Séculos depois, o filósofo Immanuel Kant continuava a tradição. Conta-se que todos os dias, às três e meia da tarde, em ponto, ele saía de sua casa, na cidade de Königsberg (antiga Prússia) para um passeio vespertino na alameda de Tílias, que hoje se chama Passeio do Filósofo. A pontualidade era tamanha que os vizinhos acertavam seus relógios pela hora que Kant aparecia na porta de casa para iniciar sua peregrinação diária. Dizem que essa rotina só foi interrompida duas vezes em sua vida: ao aguardar notícias da Revolução Francesa e ao ler, extasiado, a obra Emilio, de Rousseau.

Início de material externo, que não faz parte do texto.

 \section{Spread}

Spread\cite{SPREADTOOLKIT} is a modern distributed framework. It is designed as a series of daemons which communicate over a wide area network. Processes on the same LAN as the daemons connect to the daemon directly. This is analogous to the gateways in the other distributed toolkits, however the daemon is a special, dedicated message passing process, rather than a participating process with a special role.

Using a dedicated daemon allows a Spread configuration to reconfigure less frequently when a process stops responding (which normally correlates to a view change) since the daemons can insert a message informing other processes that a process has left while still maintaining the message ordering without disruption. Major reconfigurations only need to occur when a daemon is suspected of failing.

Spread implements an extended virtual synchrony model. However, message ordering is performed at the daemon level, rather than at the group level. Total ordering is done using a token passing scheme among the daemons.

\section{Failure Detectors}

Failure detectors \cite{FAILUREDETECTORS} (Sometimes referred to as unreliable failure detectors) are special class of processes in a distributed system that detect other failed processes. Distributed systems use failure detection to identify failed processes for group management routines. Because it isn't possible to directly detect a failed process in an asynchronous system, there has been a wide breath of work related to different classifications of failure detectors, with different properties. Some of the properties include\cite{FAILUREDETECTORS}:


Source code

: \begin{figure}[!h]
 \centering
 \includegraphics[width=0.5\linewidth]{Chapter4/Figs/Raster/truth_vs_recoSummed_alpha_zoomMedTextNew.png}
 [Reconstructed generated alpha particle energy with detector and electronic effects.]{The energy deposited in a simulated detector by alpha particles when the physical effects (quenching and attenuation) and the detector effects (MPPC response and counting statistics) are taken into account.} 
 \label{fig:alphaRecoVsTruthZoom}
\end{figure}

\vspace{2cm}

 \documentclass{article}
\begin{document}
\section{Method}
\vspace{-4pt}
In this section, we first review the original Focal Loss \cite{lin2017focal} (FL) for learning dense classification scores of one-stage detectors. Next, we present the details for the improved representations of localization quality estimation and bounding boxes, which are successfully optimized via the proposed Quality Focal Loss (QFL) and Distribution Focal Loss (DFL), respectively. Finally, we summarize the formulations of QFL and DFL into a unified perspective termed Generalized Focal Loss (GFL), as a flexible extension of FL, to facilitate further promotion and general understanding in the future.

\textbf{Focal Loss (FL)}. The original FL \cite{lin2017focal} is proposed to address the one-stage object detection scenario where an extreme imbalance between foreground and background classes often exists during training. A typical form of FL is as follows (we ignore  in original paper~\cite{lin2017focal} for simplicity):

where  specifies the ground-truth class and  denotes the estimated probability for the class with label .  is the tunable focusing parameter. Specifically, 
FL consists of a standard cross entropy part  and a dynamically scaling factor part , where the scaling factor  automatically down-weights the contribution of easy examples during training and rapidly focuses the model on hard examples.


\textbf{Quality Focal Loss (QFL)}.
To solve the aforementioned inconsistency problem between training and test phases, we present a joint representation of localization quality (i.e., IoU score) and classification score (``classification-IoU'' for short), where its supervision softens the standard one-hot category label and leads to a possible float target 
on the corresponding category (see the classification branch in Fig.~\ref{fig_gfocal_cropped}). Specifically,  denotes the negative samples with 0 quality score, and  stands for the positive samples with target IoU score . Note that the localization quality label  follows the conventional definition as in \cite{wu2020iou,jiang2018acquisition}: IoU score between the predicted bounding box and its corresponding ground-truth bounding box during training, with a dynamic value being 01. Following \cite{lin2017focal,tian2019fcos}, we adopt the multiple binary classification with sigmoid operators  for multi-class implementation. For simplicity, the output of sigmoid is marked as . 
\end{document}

A propósito de Rousseau, é dele o famoso livro “Os devaneios de um caminhante solitário”, obra escrita já no final de sua vida, inspirada em suas longas caminhadas pelos arredores de Paris, em que ele, observando as pessoas, a arquitetura e a exuberante flora, refletiu, com sensibilidade, lirismo e tocante serenidade, sobre a vida e a natureza humana. Mais perto de nós, temos o livro “Diário de um Mago”, de Paulo Coelho, publicado em 1987, que retrata a sua jornada de três meses pelo Caminho de Santiago. O livro virou um best-seller mundial e acabou contribuindo muito para o aumento de peregrinos, nos últimos tempos. Vale lembrar, ainda, o “filósofo errante”, Nietzsche, que disse: “Não escrevo apenas com a mão: o pé também quer sempre participar”; as grandes veredas dos sertões de Guimarães Rosa; as ruas por onde andou Alceu Valença; as horas feitas nas canções caminhadas por Geraldo Vandré; as léguas tiranas do Rei do Baião; os caminhos do coração de Gonzaguinha…
Com as devidas proporções guardadas, ciente do meu lugar e preservando os dois pés no chão, admito que este próprio texto, aliado a tudo o que já escrevi, apenas confirmam a amizade e a cumplicidade entre o caminhar, o pensar e o escrever. Caminho, logo penso e logo escrevo. Caminhar é preciso!